| Task to carry out |
Give the data again in its entirety, exactly as provided.

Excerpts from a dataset
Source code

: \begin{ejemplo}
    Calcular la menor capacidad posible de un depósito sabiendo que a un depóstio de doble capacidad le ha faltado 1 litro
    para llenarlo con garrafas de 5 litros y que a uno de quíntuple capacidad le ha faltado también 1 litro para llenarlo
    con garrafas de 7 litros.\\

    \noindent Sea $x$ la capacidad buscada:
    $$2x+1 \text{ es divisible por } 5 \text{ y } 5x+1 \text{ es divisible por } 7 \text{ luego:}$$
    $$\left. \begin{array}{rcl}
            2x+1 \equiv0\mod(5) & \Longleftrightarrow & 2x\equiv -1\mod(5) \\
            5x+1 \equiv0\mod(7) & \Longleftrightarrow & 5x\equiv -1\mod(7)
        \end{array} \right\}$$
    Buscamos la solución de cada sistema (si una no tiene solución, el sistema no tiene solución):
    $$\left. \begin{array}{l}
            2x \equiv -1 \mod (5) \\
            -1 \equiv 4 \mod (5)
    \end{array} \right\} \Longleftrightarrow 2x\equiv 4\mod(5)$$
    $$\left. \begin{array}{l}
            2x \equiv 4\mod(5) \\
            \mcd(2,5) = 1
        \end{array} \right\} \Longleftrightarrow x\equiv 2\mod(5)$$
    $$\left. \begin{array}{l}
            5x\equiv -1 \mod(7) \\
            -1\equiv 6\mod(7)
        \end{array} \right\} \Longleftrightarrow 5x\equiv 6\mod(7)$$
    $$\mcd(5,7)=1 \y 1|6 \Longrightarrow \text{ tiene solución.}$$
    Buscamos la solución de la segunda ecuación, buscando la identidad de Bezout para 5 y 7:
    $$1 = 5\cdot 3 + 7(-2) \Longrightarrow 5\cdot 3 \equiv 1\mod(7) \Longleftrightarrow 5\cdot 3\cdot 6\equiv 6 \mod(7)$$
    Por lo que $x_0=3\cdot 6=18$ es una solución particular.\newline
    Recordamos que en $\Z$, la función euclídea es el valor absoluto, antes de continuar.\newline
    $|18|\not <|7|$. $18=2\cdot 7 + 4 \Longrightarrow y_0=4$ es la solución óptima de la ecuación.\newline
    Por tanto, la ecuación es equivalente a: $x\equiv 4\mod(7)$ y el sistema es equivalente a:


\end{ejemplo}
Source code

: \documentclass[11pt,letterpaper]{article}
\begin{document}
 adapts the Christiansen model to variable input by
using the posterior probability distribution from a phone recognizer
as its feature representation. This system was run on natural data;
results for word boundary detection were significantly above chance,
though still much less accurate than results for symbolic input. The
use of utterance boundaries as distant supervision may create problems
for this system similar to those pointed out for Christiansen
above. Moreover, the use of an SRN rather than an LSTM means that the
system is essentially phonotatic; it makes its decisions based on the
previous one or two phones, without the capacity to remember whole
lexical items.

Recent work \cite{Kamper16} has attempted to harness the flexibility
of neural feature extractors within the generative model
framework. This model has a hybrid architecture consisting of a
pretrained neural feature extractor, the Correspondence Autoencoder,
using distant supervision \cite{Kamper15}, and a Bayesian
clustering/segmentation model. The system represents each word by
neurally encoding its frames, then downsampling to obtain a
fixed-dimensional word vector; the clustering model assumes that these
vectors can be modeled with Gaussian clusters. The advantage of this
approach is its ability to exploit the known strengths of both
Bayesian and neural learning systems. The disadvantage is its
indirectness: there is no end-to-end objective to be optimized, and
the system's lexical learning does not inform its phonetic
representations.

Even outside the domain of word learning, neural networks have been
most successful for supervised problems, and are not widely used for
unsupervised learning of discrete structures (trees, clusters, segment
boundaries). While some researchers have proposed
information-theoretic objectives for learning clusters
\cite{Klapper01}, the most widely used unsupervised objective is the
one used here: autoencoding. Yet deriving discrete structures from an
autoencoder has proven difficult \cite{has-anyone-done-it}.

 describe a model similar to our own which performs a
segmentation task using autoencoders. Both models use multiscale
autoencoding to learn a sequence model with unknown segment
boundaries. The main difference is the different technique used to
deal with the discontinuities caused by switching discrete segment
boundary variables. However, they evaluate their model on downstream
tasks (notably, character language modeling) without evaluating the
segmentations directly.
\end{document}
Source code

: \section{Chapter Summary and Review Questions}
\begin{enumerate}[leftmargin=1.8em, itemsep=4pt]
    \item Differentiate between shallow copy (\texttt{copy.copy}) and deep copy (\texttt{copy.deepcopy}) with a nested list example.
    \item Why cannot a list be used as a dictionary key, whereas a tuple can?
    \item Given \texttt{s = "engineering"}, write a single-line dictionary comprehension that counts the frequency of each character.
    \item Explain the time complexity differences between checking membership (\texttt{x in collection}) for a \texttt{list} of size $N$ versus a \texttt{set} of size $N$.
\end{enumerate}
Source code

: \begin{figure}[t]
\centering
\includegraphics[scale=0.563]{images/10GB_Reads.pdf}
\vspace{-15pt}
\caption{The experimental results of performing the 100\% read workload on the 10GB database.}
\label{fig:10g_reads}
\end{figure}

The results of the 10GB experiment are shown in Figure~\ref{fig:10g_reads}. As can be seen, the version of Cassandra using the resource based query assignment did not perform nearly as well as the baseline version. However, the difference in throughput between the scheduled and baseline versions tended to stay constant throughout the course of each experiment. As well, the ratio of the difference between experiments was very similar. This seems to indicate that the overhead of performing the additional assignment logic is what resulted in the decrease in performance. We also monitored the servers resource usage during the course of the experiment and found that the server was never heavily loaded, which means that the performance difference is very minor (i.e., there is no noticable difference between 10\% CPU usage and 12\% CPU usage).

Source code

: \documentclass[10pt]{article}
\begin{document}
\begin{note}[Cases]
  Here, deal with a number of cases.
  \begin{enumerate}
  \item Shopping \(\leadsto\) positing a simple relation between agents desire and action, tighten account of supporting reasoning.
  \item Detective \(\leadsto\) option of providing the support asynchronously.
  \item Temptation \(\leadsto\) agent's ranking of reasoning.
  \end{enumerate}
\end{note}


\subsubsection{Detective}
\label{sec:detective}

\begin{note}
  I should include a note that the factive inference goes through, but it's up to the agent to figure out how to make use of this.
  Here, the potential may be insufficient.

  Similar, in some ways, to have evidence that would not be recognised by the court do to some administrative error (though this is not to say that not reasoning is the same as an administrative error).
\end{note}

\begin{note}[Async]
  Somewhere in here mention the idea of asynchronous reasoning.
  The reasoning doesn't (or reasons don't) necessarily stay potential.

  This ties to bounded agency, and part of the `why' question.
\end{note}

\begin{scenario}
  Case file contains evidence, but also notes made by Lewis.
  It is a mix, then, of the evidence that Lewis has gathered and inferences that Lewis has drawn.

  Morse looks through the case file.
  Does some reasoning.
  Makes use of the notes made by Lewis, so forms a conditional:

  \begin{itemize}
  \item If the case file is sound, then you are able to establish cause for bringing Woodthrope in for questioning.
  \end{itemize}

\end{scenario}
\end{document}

| Task answer |
Source code

: \begin{ejemplo}
    Calcular la menor capacidad posible de un depósito sabiendo que a un depóstio de doble capacidad le ha faltado 1 litro
    para llenarlo con garrafas de 5 litros y que a uno de quíntuple capacidad le ha faltado también 1 litro para llenarlo
    con garrafas de 7 litros.\\

    \noindent Sea $x$ la capacidad buscada:
    $$2x+1 \text{ es divisible por } 5 \text{ y } 5x+1 \text{ es divisible por } 7 \text{ luego:}$$
    $$\left. \begin{array}{rcl}
            2x+1 \equiv0\mod(5) & \Longleftrightarrow & 2x\equiv -1\mod(5) \\
            5x+1 \equiv0\mod(7) & \Longleftrightarrow & 5x\equiv -1\mod(7)
        \end{array} \right\}$$
    Buscamos la solución de cada sistema (si una no tiene solución, el sistema no tiene solución):
    $$\left. \begin{array}{l}
            2x \equiv -1 \mod (5) \\
            -1 \equiv 4 \mod (5)
    \end{array} \right\} \Longleftrightarrow 2x\equiv 4\mod(5)$$
    $$\left. \begin{array}{l}
            2x \equiv 4\mod(5) \\
            \mcd(2,5) = 1
        \end{array} \right\} \Longleftrightarrow x\equiv 2\mod(5)$$
    $$\left. \begin{array}{l}
            5x\equiv -1 \mod(7) \\
            -1\equiv 6\mod(7)
        \end{array} \right\} \Longleftrightarrow 5x\equiv 6\mod(7)$$
    $$\mcd(5,7)=1 \y 1|6 \Longrightarrow \text{ tiene solución.}$$
    Buscamos la solución de la segunda ecuación, buscando la identidad de Bezout para 5 y 7:
    $$1 = 5\cdot 3 + 7(-2) \Longrightarrow 5\cdot 3 \equiv 1\mod(7) \Longleftrightarrow 5\cdot 3\cdot 6\equiv 6 \mod(7)$$
    Por lo que $x_0=3\cdot 6=18$ es una solución particular.\newline
    Recordamos que en $\Z$, la función euclídea es el valor absoluto, antes de continuar.\newline
    $|18|\not <|7|$. $18=2\cdot 7 + 4 \Longrightarrow y_0=4$ es la solución óptima de la ecuación.\newline
    Por tanto, la ecuación es equivalente a: $x\equiv 4\mod(7)$ y el sistema es equivalente a:


\end{ejemplo}
Source code

: \documentclass[11pt,letterpaper]{article}
\begin{document}
 adapts the Christiansen model to variable input by
using the posterior probability distribution from a phone recognizer
as its feature representation. This system was run on natural data;
results for word boundary detection were significantly above chance,
though still much less accurate than results for symbolic input. The
use of utterance boundaries as distant supervision may create problems
for this system similar to those pointed out for Christiansen
above. Moreover, the use of an SRN rather than an LSTM means that the
system is essentially phonotatic; it makes its decisions based on the
previous one or two phones, without the capacity to remember whole
lexical items.

Recent work \cite{Kamper16} has attempted to harness the flexibility
of neural feature extractors within the generative model
framework. This model has a hybrid architecture consisting of a
pretrained neural feature extractor, the Correspondence Autoencoder,
using distant supervision \cite{Kamper15}, and a Bayesian
clustering/segmentation model. The system represents each word by
neurally encoding its frames, then downsampling to obtain a
fixed-dimensional word vector; the clustering model assumes that these
vectors can be modeled with Gaussian clusters. The advantage of this
approach is its ability to exploit the known strengths of both
Bayesian and neural learning systems. The disadvantage is its
indirectness: there is no end-to-end objective to be optimized, and
the system's lexical learning does not inform its phonetic
representations.

Even outside the domain of word learning, neural networks have been
most successful for supervised problems, and are not widely used for
unsupervised learning of discrete structures (trees, clusters, segment
boundaries). While some researchers have proposed
information-theoretic objectives for learning clusters
\cite{Klapper01}, the most widely used unsupervised objective is the
one used here: autoencoding. Yet deriving discrete structures from an
autoencoder has proven difficult \cite{has-anyone-done-it}.

 describe a model similar to our own which performs a
segmentation task using autoencoders. Both models use multiscale
autoencoding to learn a sequence model with unknown segment
boundaries. The main difference is the different technique used to
deal with the discontinuities caused by switching discrete segment
boundary variables. However, they evaluate their model on downstream
tasks (notably, character language modeling) without evaluating the
segmentations directly.
\end{document}
Source code

: \section{Chapter Summary and Review Questions}
\begin{enumerate}[leftmargin=1.8em, itemsep=4pt]
    \item Differentiate between shallow copy (\texttt{copy.copy}) and deep copy (\texttt{copy.deepcopy}) with a nested list example.
    \item Why cannot a list be used as a dictionary key, whereas a tuple can?
    \item Given \texttt{s = "engineering"}, write a single-line dictionary comprehension that counts the frequency of each character.
    \item Explain the time complexity differences between checking membership (\texttt{x in collection}) for a \texttt{list} of size $N$ versus a \texttt{set} of size $N$.
\end{enumerate}
Source code

: \begin{figure}[t]
\centering
\includegraphics[scale=0.563]{images/10GB_Reads.pdf}
\vspace{-15pt}
\caption{The experimental results of performing the 100\% read workload on the 10GB database.}
\label{fig:10g_reads}
\end{figure}

The results of the 10GB experiment are shown in Figure~\ref{fig:10g_reads}. As can be seen, the version of Cassandra using the resource based query assignment did not perform nearly as well as the baseline version. However, the difference in throughput between the scheduled and baseline versions tended to stay constant throughout the course of each experiment. As well, the ratio of the difference between experiments was very similar. This seems to indicate that the overhead of performing the additional assignment logic is what resulted in the decrease in performance. We also monitored the servers resource usage during the course of the experiment and found that the server was never heavily loaded, which means that the performance difference is very minor (i.e., there is no noticable difference between 10\% CPU usage and 12\% CPU usage).

Source code

: \documentclass[10pt]{article}
\begin{document}
\begin{note}[Cases]
  Here, deal with a number of cases.
  \begin{enumerate}
  \item Shopping \(\leadsto\) positing a simple relation between agents desire and action, tighten account of supporting reasoning.
  \item Detective \(\leadsto\) option of providing the support asynchronously.
  \item Temptation \(\leadsto\) agent's ranking of reasoning.
  \end{enumerate}
\end{note}


\subsubsection{Detective}
\label{sec:detective}

\begin{note}
  I should include a note that the factive inference goes through, but it's up to the agent to figure out how to make use of this.
  Here, the potential may be insufficient.

  Similar, in some ways, to have evidence that would not be recognised by the court do to some administrative error (though this is not to say that not reasoning is the same as an administrative error).
\end{note}

\begin{note}[Async]
  Somewhere in here mention the idea of asynchronous reasoning.
  The reasoning doesn't (or reasons don't) necessarily stay potential.

  This ties to bounded agency, and part of the `why' question.
\end{note}

\begin{scenario}
  Case file contains evidence, but also notes made by Lewis.
  It is a mix, then, of the evidence that Lewis has gathered and inferences that Lewis has drawn.

  Morse looks through the case file.
  Does some reasoning.
  Makes use of the notes made by Lewis, so forms a conditional:

  \begin{itemize}
  \item If the case file is sound, then you are able to establish cause for bringing Woodthrope in for questioning.
  \end{itemize}

\end{scenario}
\end{document}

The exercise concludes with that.